_Task to complete_
Give a verbatim copy of the lines below, minus the pictures.

_Records supplied_
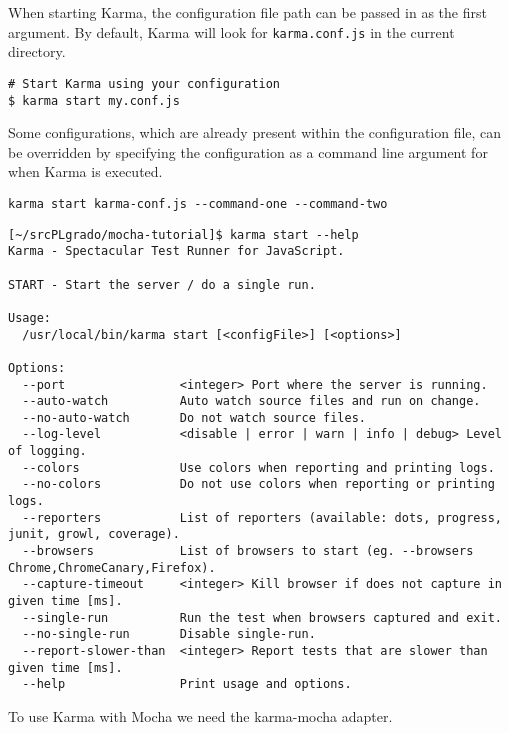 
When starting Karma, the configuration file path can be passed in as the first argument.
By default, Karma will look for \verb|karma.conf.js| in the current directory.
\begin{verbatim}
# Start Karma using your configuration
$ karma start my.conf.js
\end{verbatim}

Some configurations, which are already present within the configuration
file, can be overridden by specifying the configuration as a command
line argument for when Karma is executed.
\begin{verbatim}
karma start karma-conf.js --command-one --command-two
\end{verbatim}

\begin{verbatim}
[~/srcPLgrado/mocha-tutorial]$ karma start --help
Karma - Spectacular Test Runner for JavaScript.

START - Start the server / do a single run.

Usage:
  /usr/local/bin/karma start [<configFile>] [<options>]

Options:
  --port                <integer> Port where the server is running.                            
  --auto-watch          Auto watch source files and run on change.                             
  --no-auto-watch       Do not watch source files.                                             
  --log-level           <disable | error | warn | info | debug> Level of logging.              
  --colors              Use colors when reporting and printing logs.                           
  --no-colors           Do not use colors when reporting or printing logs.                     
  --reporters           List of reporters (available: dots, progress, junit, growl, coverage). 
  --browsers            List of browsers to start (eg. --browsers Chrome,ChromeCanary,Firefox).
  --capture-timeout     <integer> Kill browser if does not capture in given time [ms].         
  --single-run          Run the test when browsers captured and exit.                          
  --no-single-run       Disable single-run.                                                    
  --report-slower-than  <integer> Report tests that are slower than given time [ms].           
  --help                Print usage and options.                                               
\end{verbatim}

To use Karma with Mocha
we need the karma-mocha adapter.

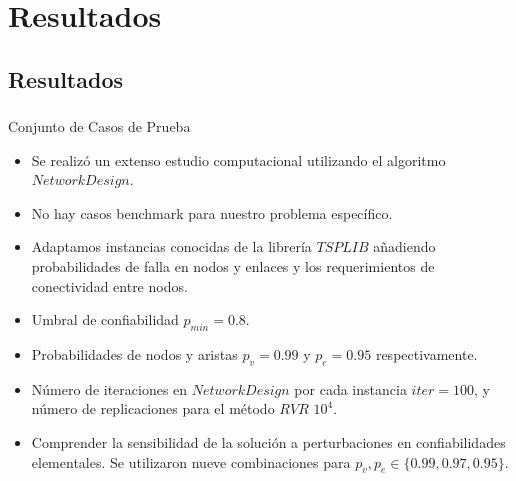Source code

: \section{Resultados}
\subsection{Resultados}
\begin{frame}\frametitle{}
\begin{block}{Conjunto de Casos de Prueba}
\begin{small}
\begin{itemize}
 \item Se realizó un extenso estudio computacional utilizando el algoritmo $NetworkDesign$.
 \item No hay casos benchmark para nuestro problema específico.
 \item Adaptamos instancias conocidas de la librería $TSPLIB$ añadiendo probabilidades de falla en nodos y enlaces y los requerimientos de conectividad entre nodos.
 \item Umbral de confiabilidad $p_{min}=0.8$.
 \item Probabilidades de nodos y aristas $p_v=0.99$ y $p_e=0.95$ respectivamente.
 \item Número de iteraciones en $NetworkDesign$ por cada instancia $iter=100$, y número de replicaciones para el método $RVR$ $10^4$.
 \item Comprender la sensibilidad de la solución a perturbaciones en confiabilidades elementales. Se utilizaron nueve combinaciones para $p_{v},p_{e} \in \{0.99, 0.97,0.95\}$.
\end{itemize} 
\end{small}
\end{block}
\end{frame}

_Solution to the problem_
When starting Karma, the configuration file path can be passed in as the first argument.
By default, Karma will look for \verb|karma.conf.js| in the current directory.
\begin{verbatim}
# Start Karma using your configuration
$ karma start my.conf.js
\end{verbatim}

Some configurations, which are already present within the configuration
file, can be overridden by specifying the configuration as a command
line argument for when Karma is executed.
\begin{verbatim}
karma start karma-conf.js --command-one --command-two
\end{verbatim}

\begin{verbatim}
[~/srcPLgrado/mocha-tutorial]$ karma start --help
Karma - Spectacular Test Runner for JavaScript.

START - Start the server / do a single run.

Usage:
  /usr/local/bin/karma start [<configFile>] [<options>]

Options:
  --port                <integer> Port where the server is running.                            
  --auto-watch          Auto watch source files and run on change.                             
  --no-auto-watch       Do not watch source files.                                             
  --log-level           <disable | error | warn | info | debug> Level of logging.              
  --colors              Use colors when reporting and printing logs.                           
  --no-colors           Do not use colors when reporting or printing logs.                     
  --reporters           List of reporters (available: dots, progress, junit, growl, coverage). 
  --browsers            List of browsers to start (eg. --browsers Chrome,ChromeCanary,Firefox).
  --capture-timeout     <integer> Kill browser if does not capture in given time [ms].         
  --single-run          Run the test when browsers captured and exit.                          
  --no-single-run       Disable single-run.                                                    
  --report-slower-than  <integer> Report tests that are slower than given time [ms].           
  --help                Print usage and options.                                               
\end{verbatim}

To use Karma with Mocha
we need the karma-mocha adapter.

Source code

: \section{Resultados}
\subsection{Resultados}
\begin{frame}\frametitle{}
\begin{block}{Conjunto de Casos de Prueba}
\begin{small}
\begin{itemize}
 \item Se realizó un extenso estudio computacional utilizando el algoritmo $NetworkDesign$.
 \item No hay casos benchmark para nuestro problema específico.
 \item Adaptamos instancias conocidas de la librería $TSPLIB$ añadiendo probabilidades de falla en nodos y enlaces y los requerimientos de conectividad entre nodos.
 \item Umbral de confiabilidad $p_{min}=0.8$.
 \item Probabilidades de nodos y aristas $p_v=0.99$ y $p_e=0.95$ respectivamente.
 \item Número de iteraciones en $NetworkDesign$ por cada instancia $iter=100$, y número de replicaciones para el método $RVR$ $10^4$.
 \item Comprender la sensibilidad de la solución a perturbaciones en confiabilidades elementales. Se utilizaron nueve combinaciones para $p_{v},p_{e} \in \{0.99, 0.97,0.95\}$.
\end{itemize} 
\end{small}
\end{block}
\end{frame}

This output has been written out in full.